"This Cat for his mother had Cathau the Blue, To Calais he does not belong; There's something about him of English breed, too, And that's why his tail is so long."[323]
About the beginning of the sixteenth century, Crétin, a Norman poet, combines encouragement of the French with the usual abuse of the English:—
"Praise shall reward the doughty deeds you do, And store of crowns, and golden angels, too; And, in the ransom of the 'long-tailed' crew, Their flesh and bone shall be as gold to you."[324]
As late as the seventeenth century, an echo of the gibe may still be heard. Larivey, in one of his comedies, Les Tromperies, makes a swaggering captain boast of the reputation which he has acquired by valiantly charging the English "tailards" when they attempted to land at Dieppe.[325] Still nearer our own day, Saint-Amant, who, indeed, is so modern that he was one of the original members of the French Academy and figures in Boileau's satires, has a reference to the English longtails in his Rome Ridicule. He incidentally claims for the French the strange merit of having rid their country of the goitre and of the king's evil by making carrion of the English invaders:—
"The goitre now we never see, And cruels, too, have ceased to be, E'er since we slew our 'tailard' foes And made them food to gorge the crows".[326]
By this time, however, the tradition had ceased to be popular; for in a note on this passage, Saint-Amant's contemporary, Conrart, thought it necessary to give an explanation of the epithet "quouez". According to him, it was justified by the fact that, in the case of the majority of Englishmen, the end of the os sacrum, called coccyx, actually protrudes and forms a tail![327]
But, even yet, the old cry has not wholly died out. In the Island of Guernsey, that genuine bit of Normandy, where it was once so frequently heard, it is perpetuated by the country children. They have a custom of slyly throwing at passers-by a hairy, clinging weed, which grows abundantly by the wayside. If any of it catches on to the victims of their childish trick, these are made aware of it by hearing themselves jeered at with cries of "la Coue!" The words are the very same as those recorded by Monstrelet; and this identity seems to justify the belief that they are a survival of the medieval scoff.
The Scots, sharing as they did the feeling of animosity entertained by the French against their English foes, were no less ready than they to give it expression; and the insulting taunt which they had learnt from their continental allies was adopted as an effective means to that end. It is not, however, amidst the excitement of international strife that the cry is first heard. The earliest instance of its use in the North Country is given by Bower. Under the date of 1217, he has an account of the mission to Scotland, undertaken by the Prior of Durham and the Archdeacon of York, in connection with the interdict under which the kingdom had been laid. These two prelates made themselves very unpopular by the mercenary spirit which they displayed; and a monkish satirist voiced the irritation which they aroused, in a strongly worded Latin poem, containing amongst other terms of reproach and invective, a denunciation of them as "tailards": —
"Those clerics, both in treach'rous England born, Are of the breed by whom long tails are worn".[328]

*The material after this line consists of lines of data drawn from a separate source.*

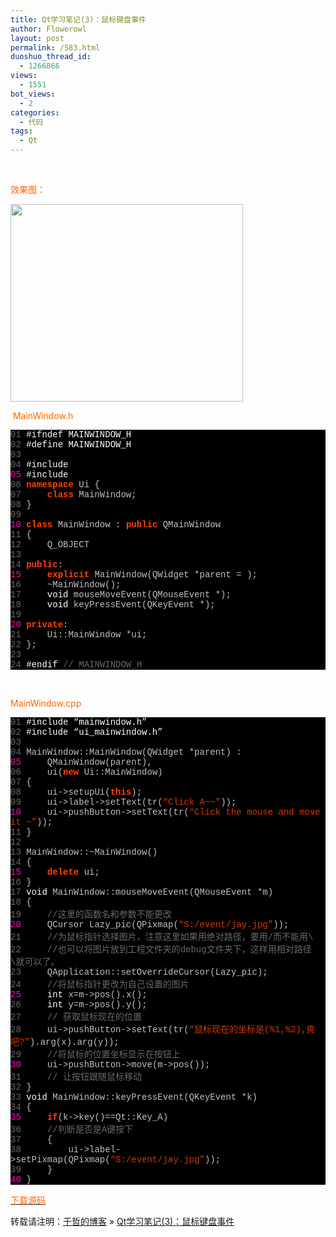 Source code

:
 ```yaml
---
title: Qt学习笔记(3)：鼠标键盘事件
author: Flowerowl
layout: post
permalink: /583.html
duoshuo_thread_id:
  - 1266866
views:
  - 1551
bot_views:
  - 2
categories:
  - 代码
tags:
  - Qt
---
```

&nbsp;

<span style="color: #ff6600;">效果图：</span>

<img class="aligncenter size-full wp-image-584" title="Lazynight | 夜阑" src="http://lazynight.me/wp-content/uploads/2011/10/20111021135110.jpg" alt="" width="372" height="316" />

<span style="color: #ff6600;"> MainWindow.h</span>

<div class="source" style="font-family: '[object HTMLOptionElement]', Consolas, 'Lucida Console', 'Courier New'; color: #c0c0c0; background-color: #000000;">
  <span style="color: #696969;">01</span> <span style="color: #ffffff;">#ifndef MAINWINDOW_H</span><br /> <span style="color: #696969;">02</span> <span style="color: #ffffff;">#define MAINWINDOW_H</span><br /> <span style="color: #696969;">03</span><br /> <span style="color: #696969;">04</span> <span style="color: #ffffff;">#include <QMainWindow></span><br /> <span style="color: #f810b0;">05</span> <span style="color: #ffffff;">#include <QtGui></span><br /> <span style="color: #696969;">06</span> <span style="color: #ff4400; font-weight: bold;">namespace</span> <span style="color: #c0c0c0;">Ui</span> <span style="color: #c0c0c0;">{</span><br /> <span style="color: #696969;">07</span>     <span style="color: #ff4400; font-weight: bold;">class</span> <span style="color: #c0c0c0;">MainWindow</span>;<br /> <span style="color: #696969;">08</span> <span style="color: #c0c0c0;">}</span><br /> <span style="color: #696969;">09</span><br /> <span style="color: #f810b0;">10</span> <span style="color: #ff4400; font-weight: bold;">class</span> <span style="color: #c0c0c0;">MainWindow</span> <span style="color: #c0c0c0;">:</span> <span style="color: #ff4400; font-weight: bold;">public</span> <span style="color: #c0c0c0;">QMainWindow</span><br /> <span style="color: #696969;">11</span> <span style="color: #c0c0c0;">{</span><br /> <span style="color: #696969;">12</span>     <span style="color: #c0c0c0;">Q_OBJECT</span><br /> <span style="color: #696969;">13</span><br /> <span style="color: #696969;">14</span> <span style="color: #ff4400; font-weight: bold;">public</span><span style="color: #c0c0c0;">:</span><br /> <span style="color: #f810b0;">15</span>     <span style="color: #ff4400; font-weight: bold;">explicit</span> <span style="color: #c0c0c0;">MainWindow</span>(<span style="color: #c0c0c0;">QWidget</span> <span style="color: #c0c0c0;">*</span><span style="color: #c0c0c0;">parent</span> <span style="color: #c0c0c0;">=</span> <span style="color: #c0c0c0;"></span>);<br /> <span style="color: #696969;">16</span>     <span style="color: #c0c0c0;">~</span><span style="color: #c0c0c0;">MainWindow</span>();<br /> <span style="color: #696969;">17</span>     <span style="color: #ffffff;">void</span> <span style="color: #c0c0c0;">mouseMoveEvent</span>(<span style="color: #c0c0c0;">QMouseEvent</span> <span style="color: #c0c0c0;">*</span>);<br /> <span style="color: #696969;">18</span>     <span style="color: #ffffff;">void</span> <span style="color: #c0c0c0;">keyPressEvent</span>(<span style="color: #c0c0c0;">QKeyEvent</span> <span style="color: #c0c0c0;">*</span>);<br /> <span style="color: #696969;">19</span><br /> <span style="color: #f810b0;">20</span> <span style="color: #ff4400; font-weight: bold;">private</span><span style="color: #c0c0c0;">:</span><br /> <span style="color: #696969;">21</span>     <span style="color: #c0c0c0;">Ui</span><span style="color: #c0c0c0;">::</span><span style="color: #c0c0c0;">MainWindow</span> <span style="color: #c0c0c0;">*</span><span style="color: #c0c0c0;">ui</span>;<br /> <span style="color: #696969;">22</span> <span style="color: #c0c0c0;">};</span><br /> <span style="color: #696969;">23</span><br /> <span style="color: #696969;">24</span> <span style="color: #ffffff;">#endif </span><span style="color: #696969;">// MAINWINDOW_H</span>
</div>

&nbsp;

<span style="color: #ff6600;">MainWindow.cpp</span>

<div class="source" style="font-family: '[object HTMLOptionElement]', Consolas, 'Lucida Console', 'Courier New'; color: #c0c0c0; background-color: #000000;">
  <span style="color: #696969;">01</span> <span style="color: #ffffff;">#include &#8220;mainwindow.h&#8221;</span><br /> <span style="color: #696969;">02</span> <span style="color: #ffffff;">#include &#8220;ui_mainwindow.h&#8221;</span><br /> <span style="color: #696969;">03</span><br /> <span style="color: #696969;">04</span> <span style="color: #c0c0c0;">MainWindow</span><span style="color: #c0c0c0;">::</span><span style="color: #c0c0c0;">MainWindow</span>(<span style="color: #c0c0c0;">QWidget</span> <span style="color: #c0c0c0;">*</span><span style="color: #c0c0c0;">parent</span>) <span style="color: #c0c0c0;">:</span><br /> <span style="color: #f810b0;">05</span>     <span style="color: #c0c0c0;">QMainWindow</span>(<span style="color: #c0c0c0;">parent</span><span style="color: #c0c0c0;">),</span><br /> <span style="color: #696969;">06</span>     <span style="color: #c0c0c0;">ui</span>(<span style="color: #ff4400; font-weight: bold;">new</span> <span style="color: #c0c0c0;">Ui</span><span style="color: #c0c0c0;">::</span><span style="color: #c0c0c0;">MainWindow</span>)<br /> <span style="color: #696969;">07</span> <span style="color: #c0c0c0;">{</span><br /> <span style="color: #696969;">08</span>     <span style="color: #c0c0c0;">ui</span><span style="color: #c0c0c0;">-></span><span style="color: #c0c0c0;">setupUi</span>(<span style="color: #ff4400; font-weight: bold;">this</span>);<br /> <span style="color: #696969;">09</span>     <span style="color: #c0c0c0;">ui</span><span style="color: #c0c0c0;">-></span><span style="color: #c0c0c0;">label</span><span style="color: #c0c0c0;">-></span><span style="color: #c0c0c0;">setText</span>(<span style="color: #c0c0c0;">tr</span>(<span style="color: #d13800;">&#8220;Click A~~&#8221;</span>));<br /> <span style="color: #f810b0;">10</span>     <span style="color: #c0c0c0;">ui</span><span style="color: #c0c0c0;">-></span><span style="color: #c0c0c0;">pushButton</span><span style="color: #c0c0c0;">-></span><span style="color: #c0c0c0;">setText</span>(<span style="color: #c0c0c0;">tr</span>(<span style="color: #d13800;">&#8220;Click the mouse and move it ~&#8221;</span>));<br /> <span style="color: #696969;">11</span> <span style="color: #c0c0c0;">}</span><br /> <span style="color: #696969;">12</span><br /> <span style="color: #696969;">13</span> <span style="color: #c0c0c0;">MainWindow</span><span style="color: #c0c0c0;">::~</span><span style="color: #c0c0c0;">MainWindow</span>()<br /> <span style="color: #696969;">14</span> <span style="color: #c0c0c0;">{</span><br /> <span style="color: #f810b0;">15</span>     <span style="color: #ff4400; font-weight: bold;">delete</span> <span style="color: #c0c0c0;">ui</span>;<br /> <span style="color: #696969;">16</span> <span style="color: #c0c0c0;">}</span><br /> <span style="color: #696969;">17</span> <span style="color: #ffffff;">void</span> <span style="color: #c0c0c0;">MainWindow</span><span style="color: #c0c0c0;">::</span><span style="color: #c0c0c0;">mouseMoveEvent</span>(<span style="color: #c0c0c0;">QMouseEvent</span> <span style="color: #c0c0c0;">*</span><span style="color: #c0c0c0;">m</span>)<br /> <span style="color: #696969;">18</span> <span style="color: #c0c0c0;">{</span><br /> <span style="color: #696969;">19</span>     <span style="color: #696969;">//这里的函数名和参数不能更改</span><br /> <span style="color: #f810b0;">20</span>     <span style="color: #c0c0c0;">QCursor</span> <span style="color: #c0c0c0;">Lazy_pic</span>(<span style="color: #c0c0c0;">QPixmap</span>(<span style="color: #d13800;">&#8220;S:/event/jay.jpg&#8221;</span>));<br /> <span style="color: #696969;">21</span>     <span style="color: #696969;">//为鼠标指针选择图片，注意这里如果用绝对路径，要用/而不能用\</span><br /> <span style="color: #696969;">22</span> <span style="color: #696969;">    //也可以将图片放到工程文件夹的debug文件夹下，这样用相对路径\就可以了。</span><br /> <span style="color: #696969;">23</span>     <span style="color: #c0c0c0;">QApplication</span><span style="color: #c0c0c0;">::</span><span style="color: #c0c0c0;">setOverrideCursor</span>(<span style="color: #c0c0c0;">Lazy_pic</span>);<br /> <span style="color: #696969;">24</span>     <span style="color: #696969;">//将鼠标指针更改为自己设置的图片</span><br /> <span style="color: #f810b0;">25</span>     <span style="color: #ffffff;">int</span> <span style="color: #c0c0c0;">x</span><span style="color: #c0c0c0;">=</span><span style="color: #c0c0c0;">m</span><span style="color: #c0c0c0;">-></span><span style="color: #c0c0c0;">pos</span><span style="color: #c0c0c0;">().</span><span style="color: #c0c0c0;">x</span>();<br /> <span style="color: #696969;">26</span>     <span style="color: #ffffff;">int</span> <span style="color: #c0c0c0;">y</span><span style="color: #c0c0c0;">=</span><span style="color: #c0c0c0;">m</span><span style="color: #c0c0c0;">-></span><span style="color: #c0c0c0;">pos</span><span style="color: #c0c0c0;">().</span><span style="color: #c0c0c0;">y</span>();<br /> <span style="color: #696969;">27</span>     <span style="color: #696969;">// 获取鼠标现在的位置</span><br /> <span style="color: #696969;">28</span>     <span style="color: #c0c0c0;">ui</span><span style="color: #c0c0c0;">-></span><span style="color: #c0c0c0;">pushButton</span><span style="color: #c0c0c0;">-></span><span style="color: #c0c0c0;">setText</span>(<span style="color: #c0c0c0;">tr</span>(<span style="color: #d13800;">&#8220;鼠标现在的坐标是(%1,%2),爽吧?&#8221;</span><span style="color: #c0c0c0;">).</span><span style="color: #c0c0c0;">arg</span>(<span style="color: #c0c0c0;">x</span><span style="color: #c0c0c0;">).</span><span style="color: #c0c0c0;">arg</span>(<span style="color: #c0c0c0;">y</span>));<br /> <span style="color: #696969;">29</span>     <span style="color: #696969;">//将鼠标的位置坐标显示在按钮上</span><br /> <span style="color: #f810b0;">30</span>     <span style="color: #c0c0c0;">ui</span><span style="color: #c0c0c0;">-></span><span style="color: #c0c0c0;">pushButton</span><span style="color: #c0c0c0;">-></span><span style="color: #c0c0c0;">move</span>(<span style="color: #c0c0c0;">m</span><span style="color: #c0c0c0;">-></span><span style="color: #c0c0c0;">pos</span>());<br /> <span style="color: #696969;">31</span>     <span style="color: #696969;">// 让按钮跟随鼠标移动</span><br /> <span style="color: #696969;">32</span> <span style="color: #c0c0c0;">}</span><br /> <span style="color: #696969;">33</span> <span style="color: #ffffff;">void</span> <span style="color: #c0c0c0;">MainWindow</span><span style="color: #c0c0c0;">::</span><span style="color: #c0c0c0;">keyPressEvent</span>(<span style="color: #c0c0c0;">QKeyEvent</span> <span style="color: #c0c0c0;">*</span><span style="color: #c0c0c0;">k</span>)<br /> <span style="color: #696969;">34</span> <span style="color: #c0c0c0;">{</span><br /> <span style="color: #f810b0;">35</span>     <span style="color: #ff4400; font-weight: bold;">if</span>(<span style="color: #c0c0c0;">k</span><span style="color: #c0c0c0;">-></span><span style="color: #c0c0c0;">key</span>()<span style="color: #c0c0c0;">==</span><span style="color: #c0c0c0;">Qt</span><span style="color: #c0c0c0;">::</span><span style="color: #c0c0c0;">Key_A</span>)<br /> <span style="color: #696969;">36</span>     <span style="color: #696969;">//判断是否是A键按下</span><br /> <span style="color: #696969;">37</span>     <span style="color: #c0c0c0;">{</span><br /> <span style="color: #696969;">38</span>         <span style="color: #c0c0c0;">ui</span><span style="color: #c0c0c0;">-></span><span style="color: #c0c0c0;">label</span><span style="color: #c0c0c0;">-></span><span style="color: #c0c0c0;">setPixmap</span>(<span style="color: #c0c0c0;">QPixmap</span>(<span style="color: #d13800;">&#8220;S:/event/jay.jpg&#8221;</span>));<br /> <span style="color: #696969;">39</span>     <span style="color: #c0c0c0;">}</span><br /> <span style="color: #f810b0;">40</span> <span style="color: #c0c0c0;">}</span>
</div>

<span style="color: #ff6600;"><a href="http://down.qiannao.com/space/file/flowerowl/-4e0a-4f20-5206-4eab/Lazy3_event.rar/.page" target="_blank"><span style="color: #ff6600;">下载源码</span></a></span>

转载请注明：[于哲的博客][1] &raquo; [Qt学习笔记(3)：鼠标键盘事件][2]

 [1]: http://lazynight.me
 [2]: http://lazynight.me/583.html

As regards the other instances supplied by the chroniclers, it is noteworthy that the insult was, in each case, avenged by the defeat of those who flung it at their enemies. The first occasion on which this is reported to have occurred was the battle of Dunbar, in 1296. The Castle, at that time one of the most important in Scotland, had been delivered over to the Scottish leaders by the Countess of Dunbar. Edward I at once sent John Plantagenet, Earl of Warrenne and Surrey, to recapture it. The garrison, conscious of its inability to hold out against the ten thousand foot and the thousand heavy-armed horse which the English leader commanded, agreed to surrender to him if it were not relieved within three days. In the meantime, John Baliol, anxious to retain so important a stronghold, sent his whole army of forty thousand foot and fifteen hundred horse to its succour. When the besieged saw this formidable force encamped on the heights above Spot, they felt confident of success; and in their premature exultation, they jeered at the English, calling them "tailed dogs", and threatening not only to kill them, but also to cut off their tails. Their boasts were not justified by the result. In the engagement that followed, the rashness of the Scots in abandoning their favourable position proved disastrous. Ten thousand of them fell on the field or during the pursuit; and next day the Castle surrendered at discretion to Edward, who came up from Berwick with the remainder of his army.[329]